**Brief:** Report, in full, each line of the material below in which the string "Hibernate" occurs.

**Data for this task:**
Content starts

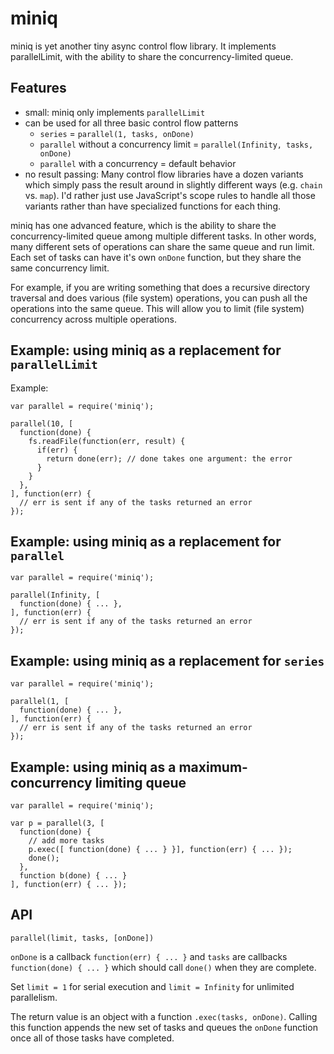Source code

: # miniq

miniq is yet another tiny async control flow library. It implements parallelLimit, with the ability to share the concurrency-limited queue.

## Features

- small: miniq only implements `parallelLimit`
- can be used for all three basic control flow patterns
  - `series` = `parallel(1, tasks, onDone)`
  - `parallel` without a concurrency limit = `parallel(Infinity, tasks, onDone)`
  - `parallel` with a concurrency = default behavior
- no result passing: Many control flow libraries have a dozen variants which simply pass the result around in slightly different ways (e.g. `chain` vs. `map`). I'd rather just use JavaScript's scope rules to handle all those variants rather than have specialized functions for each thing.

miniq has one advanced feature, which is the ability to share the concurrency-limited queue among multiple different tasks. In other words, many different sets of operations can share the same queue and run limit. Each set of tasks can have it's own `onDone` function, but they share the same concurrency limit.

For example, if you are writing something that does a recursive directory traversal and does various (file system) operations, you can push all the operations into the same queue. This will allow you to limit (file system) concurrency across multiple operations.

## Example: using miniq as a replacement for `parallelLimit`

Example:

    var parallel = require('miniq');

    parallel(10, [
      function(done) {
        fs.readFile(function(err, result) {
          if(err) {
            return done(err); // done takes one argument: the error
          }
        }
      },
    ], function(err) {
      // err is sent if any of the tasks returned an error
    });


## Example: using miniq as a replacement for `parallel`

    var parallel = require('miniq');

    parallel(Infinity, [
      function(done) { ... },
    ], function(err) {
      // err is sent if any of the tasks returned an error
    });

## Example: using miniq as a replacement for `series`

    var parallel = require('miniq');

    parallel(1, [
      function(done) { ... },
    ], function(err) {
      // err is sent if any of the tasks returned an error
    });

## Example: using miniq as a maximum-concurrency limiting queue

    var parallel = require('miniq');

    var p = parallel(3, [
      function(done) {
        // add more tasks
        p.exec([ function(done) { ... } }], function(err) { ... });
        done();
      },
      function b(done) { ... }
    ], function(err) { ... });


## API

`parallel(limit, tasks, [onDone])`

`onDone` is a callback `function(err) { ... }` and `tasks` are callbacks `function(done) { ... }` which should call `done()` when they are complete.

Set `limit = 1` for serial execution and `limit = Infinity` for unlimited parallelism.

The return value is an object with a function `.exec(tasks, onDone)`. Calling this function appends the new set of tasks and queues the `onDone` function once all of those tasks have completed.
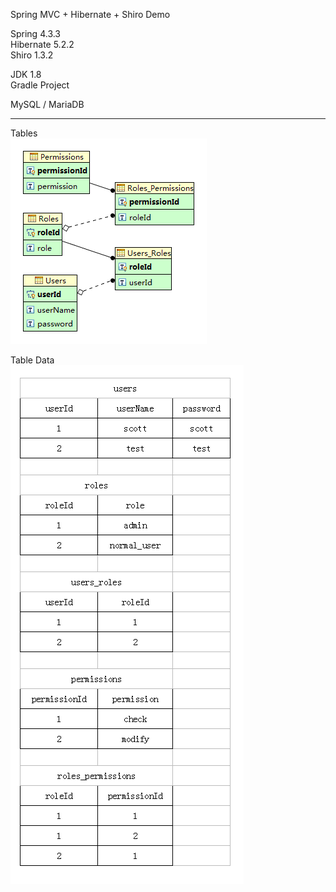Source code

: Spring MVC + Hibernate + Shiro Demo 

Spring 4.3.3  
Hibernate 5.2.2  
Shiro 1.3.2

JDK 1.8  
Gradle Project

MySQL / MariaDB
 
---

Tables  
![](doc/tables.png) 

Table Data  
![](doc/tableData.png) 


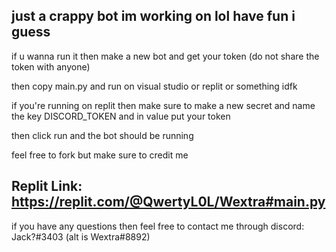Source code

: ## just a crappy bot im working on lol have fun i guess

if u wanna run it then make a new bot and get your token (do not share the token with anyone)

then copy main.py and run on visual studio or replit or something idfk

if you're running on replit then make sure to make a new secret and name the key DISCORD_TOKEN and in value put your token

then click run and the bot should be running

feel free to fork but make sure to credit me

## Replit Link: https://replit.com/@QwertyL0L/Wextra#main.py

if you have any questions then feel free to contact me through discord: Jack?#3403 (alt is Wextra#8892)

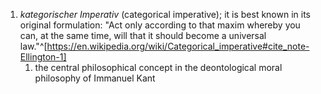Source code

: 1. *kategorischer Imperativ* (categorical imperative); it is best known in its original formulation: "Act only according to that maxim whereby you can, at the same time, will that it should become a universal law."^[https://en.wikipedia.org/wiki/Categorical_imperative#cite_note-Ellington-1]
	1. the central philosophical concept in the deontological moral philosophy of Immanuel Kant
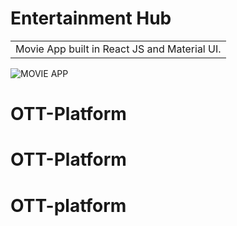 # Entertainment Hub
<table>
<tr>
<td>
  Movie App built in React JS and Material UI.
</td>
</tr>
</table>

<!-- ## [Click Here to Watch Full tutorial on Youtube](https://www.youtube.com/watch?v=IQXjO0t4XRM&list=PLKhlp2qtUcSYC7EffnHzD-Ws2xG-j3aYo) -->

![MOVIE APP](https://user-images.githubusercontent.com/51760520/124705920-1172ac80-df14-11eb-9568-1e91968b1273.png)
# OTT-Platform
# OTT-Platform

# OTT-platform
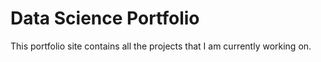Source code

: 
# Data Science Portfolio
This portfolio site contains all the projects that I am currently working on.
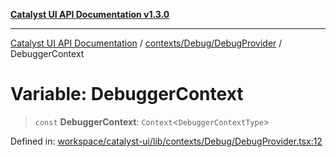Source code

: [**Catalyst UI API Documentation v1.3.0**](../../../../README.md)

---

[Catalyst UI API Documentation](../../../../README.md) / [contexts/Debug/DebugProvider](../README.md) / DebuggerContext

# Variable: DebuggerContext

> `const` **DebuggerContext**: `Context`\<`DebuggerContextType`\>

Defined in: [workspace/catalyst-ui/lib/contexts/Debug/DebugProvider.tsx:12](https://github.com/TheBranchDriftCatalyst/catalyst-ui/blob/main/lib/contexts/Debug/DebugProvider.tsx#L12)
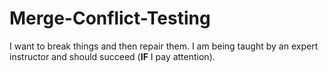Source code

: # Merge-Conflict-Testing

I want to break things and then repair them. I am being taught by an expert instructor and should succeed (**IF** I pay attention).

Content ends

**Completed task:**
: Spring MVC + Hibernate + Shiro Demo 
Hibernate 5.2.2  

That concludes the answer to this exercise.